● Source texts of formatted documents
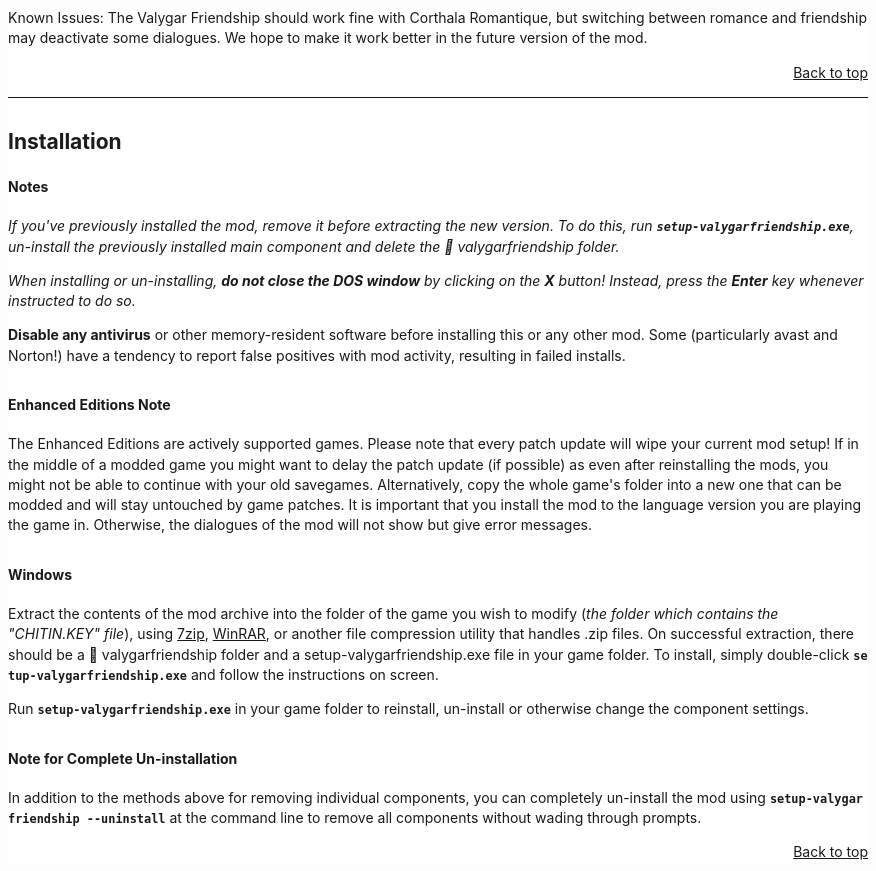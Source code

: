 Known Issues: The Valygar Friendship should work fine with Corthala Romantique, but switching between romance and friendship may deactivate some dialogues. We hope to make it work better in the future version of the mod.
<div align="right"><a href="#top">Back to top</a></div>


<hr>


## <a name="installation" id="installation"></a>Installation

#### Notes

<em>If you've previously installed the mod, remove it before extracting the new version. To do this, run **`setup-valygarfriendship.exe`**, un-install the previously installed main component and delete the :file_folder: valygarfriendship folder.</em>

<em>When installing or un-installing, **do not close the DOS window** by clicking on the **X** button! Instead, press the **Enter** key whenever instructed to do so.</em>

**Disable any antivirus** or other memory-resident software before installing this or any other mod. Some (particularly avast and Norton!) have a tendency to report false positives with mod activity, resulting in failed installs.

## 

#### Enhanced Editions Note

The Enhanced Editions are actively supported games. Please note that every patch update will wipe your current mod setup! If in the middle of a modded game you might want to delay the patch update (if possible) as even after reinstalling the mods, you might not be able to continue with your old savegames. Alternatively, copy the whole game's folder into a new one that can be modded and will stay untouched by game patches. It is important that you install the mod to the language version you are playing the game in. Otherwise, the dialogues of the mod will not show but give error messages.

## 

#### Windows

Extract the contents of the mod archive into the folder of the game you wish to modify (*the folder which contains the "CHITIN.KEY" file*), using <a href="http://www.7-zip.org/download.html">7zip</a>, <a href="http://www.rarlab.com/download.htm">WinRAR</a>, or another file compression utility that handles .zip files. On successful extraction, there should be a :file_folder: valygarfriendship folder and a setup-valygarfriendship.exe file in your game folder. To install, simply double-click **`setup-valygarfriendship.exe`** and follow the instructions on screen.

Run **`setup-valygarfriendship.exe`** in your game folder to reinstall, un-install or otherwise change the component settings.

## 

#### Note for Complete Un-installation

In addition to the methods above for removing individual components, you can completely un-install the mod using **`setup-valygarfriendship --uninstall`** at the command line to remove all components without wading through prompts.</br>
<div align="right"><a href="#top">Back to top</a></div>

● Directions
From the data above, output exactly the lines between the one containing "<em>If you've previously" and the one containing "<em>When installing or", counting both of them.

● Task result
<em>If you've previously installed the mod, remove it before extracting the new version. To do this, run **`setup-valygarfriendship.exe`**, un-install the previously installed main component and delete the :file_folder: valygarfriendship folder.</em>

<em>When installing or un-installing, **do not close the DOS window** by clicking on the **X** button! Instead, press the **Enter** key whenever instructed to do so.</em>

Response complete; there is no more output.